Whether the United States can in all honesty offer such a chance has only recently been called into public question. It raised specters that few in Saigon cared to face, and it was not until President Nguyen Van Thieu left for his meetings with President Park in Seoul, with Generalissimo Chiang Kai-shek in Taipeh, and with President Nixon that fears of a “counterfeit” peace began to come to the surface in Saigon. “I hate the Viet Cong, but I also hate the war,” says a Vietnamese intellectual, who is willing, like many others, to take a chance on peace. And there are a few who argue, and truly do seem to believe, that the situation is so much better that South Vietnam’s survival as a sovereign, independent, non-Communist state has now been virtually assured.

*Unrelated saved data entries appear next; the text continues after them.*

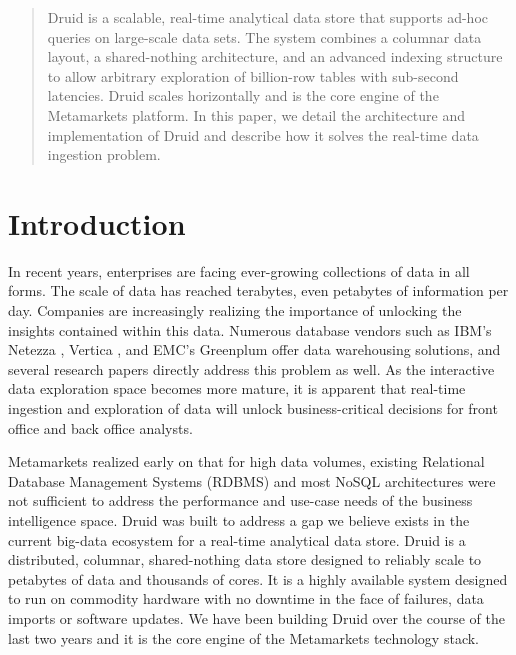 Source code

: \documentclass{vldb}
\begin{document}
\maketitle

\begin{abstract}
Druid is a scalable, real-time analytical data store that supports
ad-hoc queries on large-scale data sets. The system combines a
columnar data layout, a shared-nothing architecture, and an advanced
indexing structure to allow arbitrary exploration of billion-row
tables with sub-second latencies. Druid scales horizontally and is the
core engine of the Metamarkets platform. In this paper, we detail the
architecture and implementation of Druid and describe how it solves
the real-time data ingestion problem.
\end{abstract}

\section{Introduction}
In recent years, enterprises are facing ever-growing collections of
data in all forms. The scale of data has reached terabytes, even
petabytes of information per day. Companies are increasingly realizing
the importance of unlocking the insights contained within this
data. Numerous database vendors such as IBM’s Netezza \cite{singh2011introduction}, Vertica
\cite{bear2012vertica}, and EMC’s Greenplum \cite{miner2012unified} offer data warehousing solutions, and
several research papers \cite{barroso2009datacenter,
  chaudhuri1997overview, dewitt1992parallel} directly address this problem as
well. As the interactive data exploration space becomes more mature,
it is apparent that real-time ingestion and exploration of data will
unlock business-critical decisions for front office and back office
analysts.

Metamarkets realized early on that for high data volumes, existing
Relational Database Management Systems (RDBMS) and most NoSQL
architectures were not sufficient to address the performance and
use-case needs of the business intelligence space. Druid was built to
address a gap we believe exists in the current big-data ecosystem for
a real-time analytical data store. Druid is a distributed, columnar,
shared-nothing data store designed to reliably scale to petabytes of
data and thousands of cores. It is a highly available system designed
to run on commodity hardware with no downtime in the face of failures,
data imports or software updates. We have been building Druid over the
course of the last two years and it is the core engine of the
Metamarkets technology stack.
\end{document}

This proposition commends itself to the U.S. Military Assistance Command in Saigon, where the Office of Information is now handing out to visiting newspapermen some highly interesting and detailed summaries of recent war years. MACV found “the year 1968 unquestionably the most significant year of the war to date and [it] may prove to have been the turning point.” No one could disagree with that, you might think. Yet, as MACV sees it, the enemy “failed to achieve a single one of his original principal objectives.”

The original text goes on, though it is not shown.